_TASK STATEMENT_. In the entries below, find every line holding the string "atlas" and collect it.

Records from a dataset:

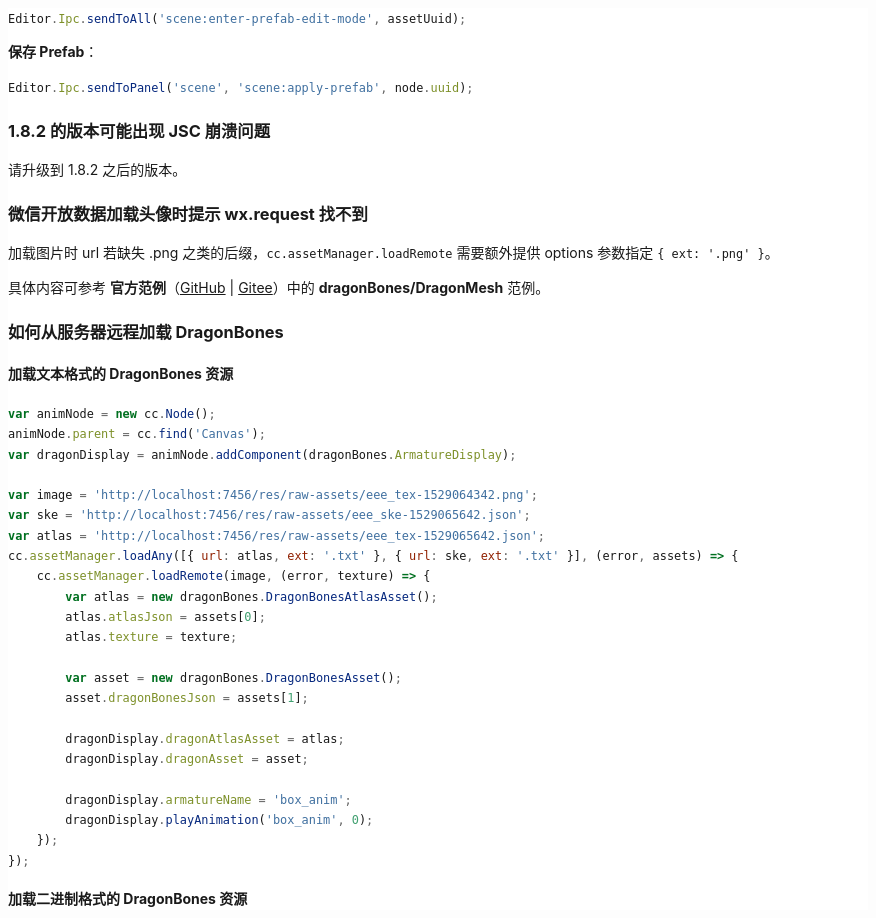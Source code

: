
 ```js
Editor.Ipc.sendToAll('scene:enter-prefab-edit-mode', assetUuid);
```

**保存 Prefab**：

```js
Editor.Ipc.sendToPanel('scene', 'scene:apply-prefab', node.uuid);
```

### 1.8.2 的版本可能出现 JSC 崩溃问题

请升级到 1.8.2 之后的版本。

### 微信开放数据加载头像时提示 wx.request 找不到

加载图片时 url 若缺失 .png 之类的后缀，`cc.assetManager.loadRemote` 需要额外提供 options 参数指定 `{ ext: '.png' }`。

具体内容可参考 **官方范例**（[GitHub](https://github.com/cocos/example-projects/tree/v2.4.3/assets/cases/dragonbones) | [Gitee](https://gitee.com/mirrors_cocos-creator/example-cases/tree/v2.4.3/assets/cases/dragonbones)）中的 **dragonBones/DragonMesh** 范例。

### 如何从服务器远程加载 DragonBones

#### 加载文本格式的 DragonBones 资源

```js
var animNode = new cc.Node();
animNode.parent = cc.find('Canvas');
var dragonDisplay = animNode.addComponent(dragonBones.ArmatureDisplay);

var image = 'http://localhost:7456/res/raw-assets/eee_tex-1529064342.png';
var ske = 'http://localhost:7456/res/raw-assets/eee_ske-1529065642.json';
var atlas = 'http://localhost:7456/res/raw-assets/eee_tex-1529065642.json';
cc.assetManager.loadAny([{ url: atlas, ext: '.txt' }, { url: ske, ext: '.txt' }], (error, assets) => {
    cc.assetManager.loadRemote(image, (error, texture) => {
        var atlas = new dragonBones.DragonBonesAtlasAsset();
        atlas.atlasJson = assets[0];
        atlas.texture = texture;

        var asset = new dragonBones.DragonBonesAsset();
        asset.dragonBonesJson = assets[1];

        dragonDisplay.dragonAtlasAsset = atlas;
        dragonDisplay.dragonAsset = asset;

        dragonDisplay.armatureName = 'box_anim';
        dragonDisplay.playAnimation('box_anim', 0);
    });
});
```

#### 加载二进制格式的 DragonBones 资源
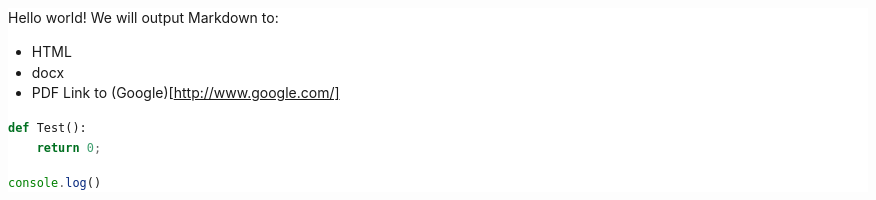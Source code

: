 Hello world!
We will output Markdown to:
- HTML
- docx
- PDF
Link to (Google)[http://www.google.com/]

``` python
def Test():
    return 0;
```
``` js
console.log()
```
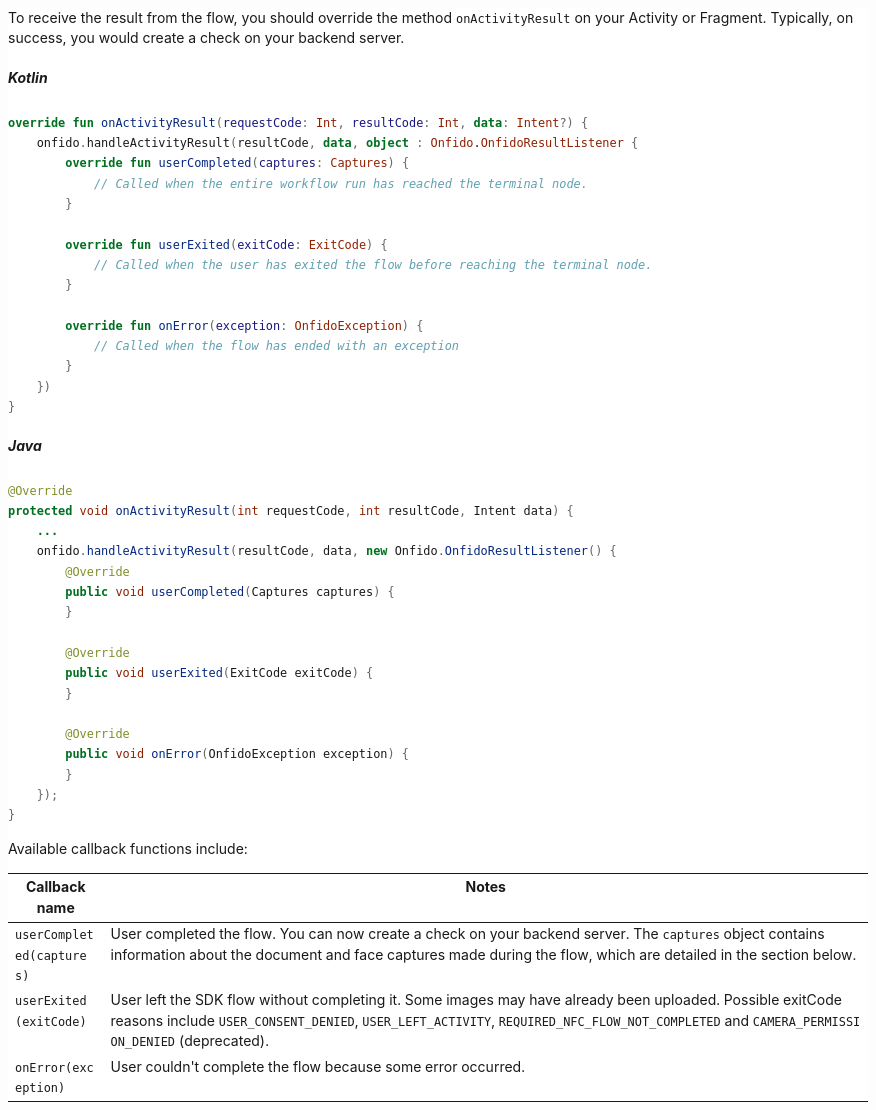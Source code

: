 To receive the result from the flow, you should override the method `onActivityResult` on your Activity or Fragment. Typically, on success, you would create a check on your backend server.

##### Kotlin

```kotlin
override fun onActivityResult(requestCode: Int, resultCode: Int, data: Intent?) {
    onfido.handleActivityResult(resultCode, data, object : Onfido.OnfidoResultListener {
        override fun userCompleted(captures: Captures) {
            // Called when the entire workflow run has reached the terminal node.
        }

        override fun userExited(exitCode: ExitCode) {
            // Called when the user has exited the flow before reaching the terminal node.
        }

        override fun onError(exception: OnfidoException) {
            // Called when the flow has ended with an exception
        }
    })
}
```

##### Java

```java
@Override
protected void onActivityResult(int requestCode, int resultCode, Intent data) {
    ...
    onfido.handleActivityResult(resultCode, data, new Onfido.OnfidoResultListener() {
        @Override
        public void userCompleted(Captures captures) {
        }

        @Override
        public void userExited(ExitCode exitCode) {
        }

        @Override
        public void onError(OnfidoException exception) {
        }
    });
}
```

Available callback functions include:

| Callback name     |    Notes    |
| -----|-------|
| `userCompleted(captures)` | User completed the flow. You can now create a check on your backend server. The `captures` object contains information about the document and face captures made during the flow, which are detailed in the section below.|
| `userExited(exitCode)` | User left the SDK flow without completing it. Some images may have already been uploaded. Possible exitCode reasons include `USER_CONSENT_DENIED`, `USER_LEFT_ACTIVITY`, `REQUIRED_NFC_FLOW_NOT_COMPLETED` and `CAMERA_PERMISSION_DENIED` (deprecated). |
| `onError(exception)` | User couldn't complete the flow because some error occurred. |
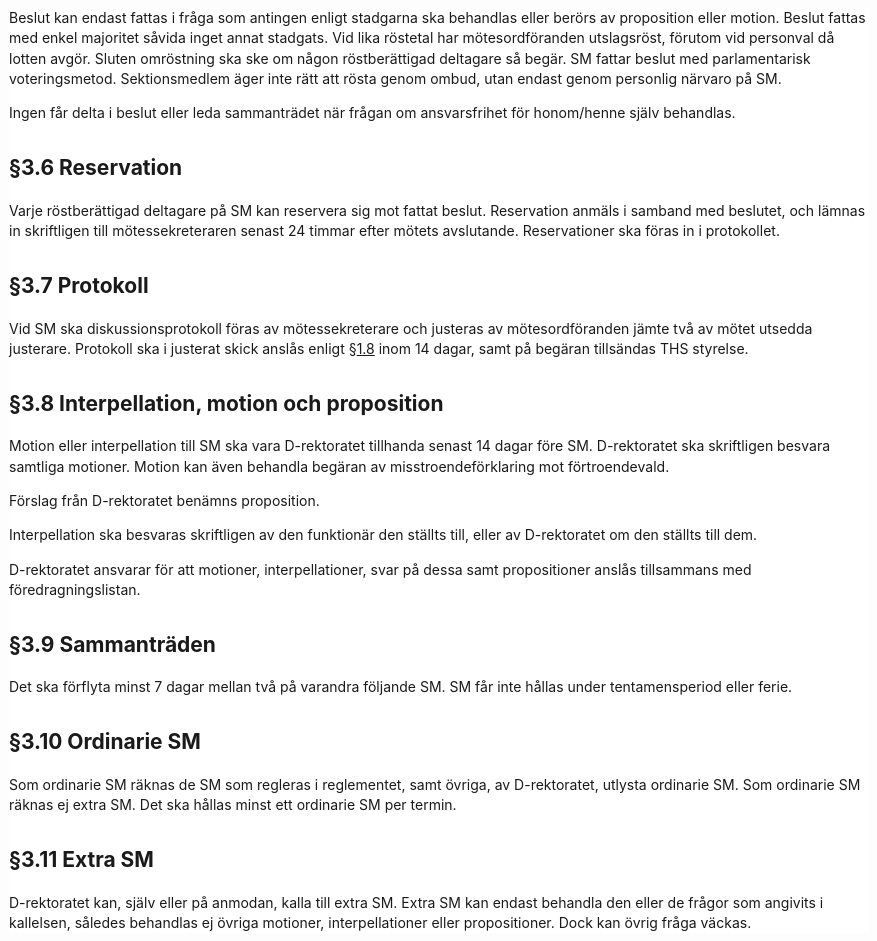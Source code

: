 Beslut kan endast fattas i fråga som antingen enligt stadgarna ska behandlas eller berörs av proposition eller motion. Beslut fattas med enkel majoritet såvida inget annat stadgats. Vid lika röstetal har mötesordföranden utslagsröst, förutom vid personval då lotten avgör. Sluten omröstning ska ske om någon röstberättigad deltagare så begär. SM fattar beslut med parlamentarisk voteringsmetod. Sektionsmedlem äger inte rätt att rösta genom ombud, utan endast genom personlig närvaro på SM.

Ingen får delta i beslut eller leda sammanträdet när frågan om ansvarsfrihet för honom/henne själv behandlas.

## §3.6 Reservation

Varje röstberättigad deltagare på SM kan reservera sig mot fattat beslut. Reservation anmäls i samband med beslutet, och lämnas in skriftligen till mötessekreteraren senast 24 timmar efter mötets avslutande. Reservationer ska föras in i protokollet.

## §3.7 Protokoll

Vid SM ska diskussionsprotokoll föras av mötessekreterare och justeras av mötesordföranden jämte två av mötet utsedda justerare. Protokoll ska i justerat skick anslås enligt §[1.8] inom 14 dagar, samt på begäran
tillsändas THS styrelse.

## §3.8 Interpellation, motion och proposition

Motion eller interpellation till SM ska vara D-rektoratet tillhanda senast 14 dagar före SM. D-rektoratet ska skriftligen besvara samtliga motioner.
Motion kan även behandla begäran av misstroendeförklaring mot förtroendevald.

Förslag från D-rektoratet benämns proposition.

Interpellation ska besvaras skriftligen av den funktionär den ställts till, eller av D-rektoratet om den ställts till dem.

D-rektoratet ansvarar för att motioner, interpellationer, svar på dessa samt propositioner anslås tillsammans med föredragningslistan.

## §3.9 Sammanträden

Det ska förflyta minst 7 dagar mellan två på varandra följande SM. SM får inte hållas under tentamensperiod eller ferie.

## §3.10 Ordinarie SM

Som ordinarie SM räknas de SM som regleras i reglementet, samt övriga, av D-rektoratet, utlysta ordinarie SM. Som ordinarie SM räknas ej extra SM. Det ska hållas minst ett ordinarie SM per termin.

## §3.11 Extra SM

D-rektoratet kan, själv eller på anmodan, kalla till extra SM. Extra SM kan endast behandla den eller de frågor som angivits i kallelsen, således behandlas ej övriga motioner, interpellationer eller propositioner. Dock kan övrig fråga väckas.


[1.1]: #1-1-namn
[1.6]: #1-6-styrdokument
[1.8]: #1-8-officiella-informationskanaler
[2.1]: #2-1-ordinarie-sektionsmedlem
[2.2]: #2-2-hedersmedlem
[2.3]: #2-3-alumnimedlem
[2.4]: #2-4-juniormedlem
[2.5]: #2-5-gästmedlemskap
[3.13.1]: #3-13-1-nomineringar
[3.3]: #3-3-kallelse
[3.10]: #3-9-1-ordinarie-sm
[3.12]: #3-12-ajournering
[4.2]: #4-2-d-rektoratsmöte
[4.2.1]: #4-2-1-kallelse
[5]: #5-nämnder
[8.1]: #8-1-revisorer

--

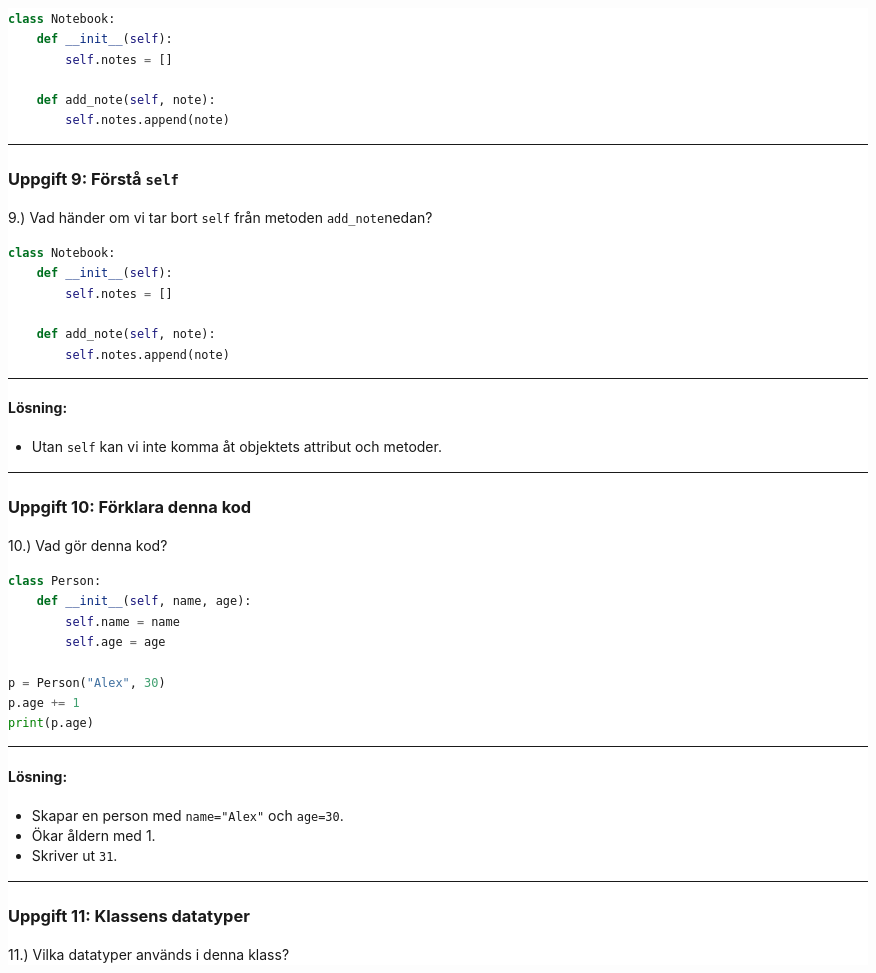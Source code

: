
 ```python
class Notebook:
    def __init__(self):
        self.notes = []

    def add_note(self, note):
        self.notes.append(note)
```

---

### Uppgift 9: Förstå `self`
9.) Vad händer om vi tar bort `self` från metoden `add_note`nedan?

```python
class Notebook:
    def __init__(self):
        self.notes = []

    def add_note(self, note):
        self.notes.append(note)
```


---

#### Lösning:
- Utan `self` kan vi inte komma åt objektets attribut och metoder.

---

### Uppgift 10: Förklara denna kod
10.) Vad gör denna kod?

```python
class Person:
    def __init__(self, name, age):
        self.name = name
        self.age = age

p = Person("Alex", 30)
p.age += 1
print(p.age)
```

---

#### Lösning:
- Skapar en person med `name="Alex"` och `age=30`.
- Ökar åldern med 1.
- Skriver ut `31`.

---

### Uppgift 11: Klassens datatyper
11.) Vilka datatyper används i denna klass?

_YOUR RESPONSE_.
var atlas = 'http://localhost:7456/res/raw-assets/eee_tex-1529065642.json';
cc.assetManager.loadAny([{ url: atlas, ext: '.txt' }, { url: ske, ext: '.txt' }], (error, assets) => {
        var atlas = new dragonBones.DragonBonesAtlasAsset();
        atlas.atlasJson = assets[0];
        atlas.texture = texture;
        dragonDisplay.dragonAtlasAsset = atlas;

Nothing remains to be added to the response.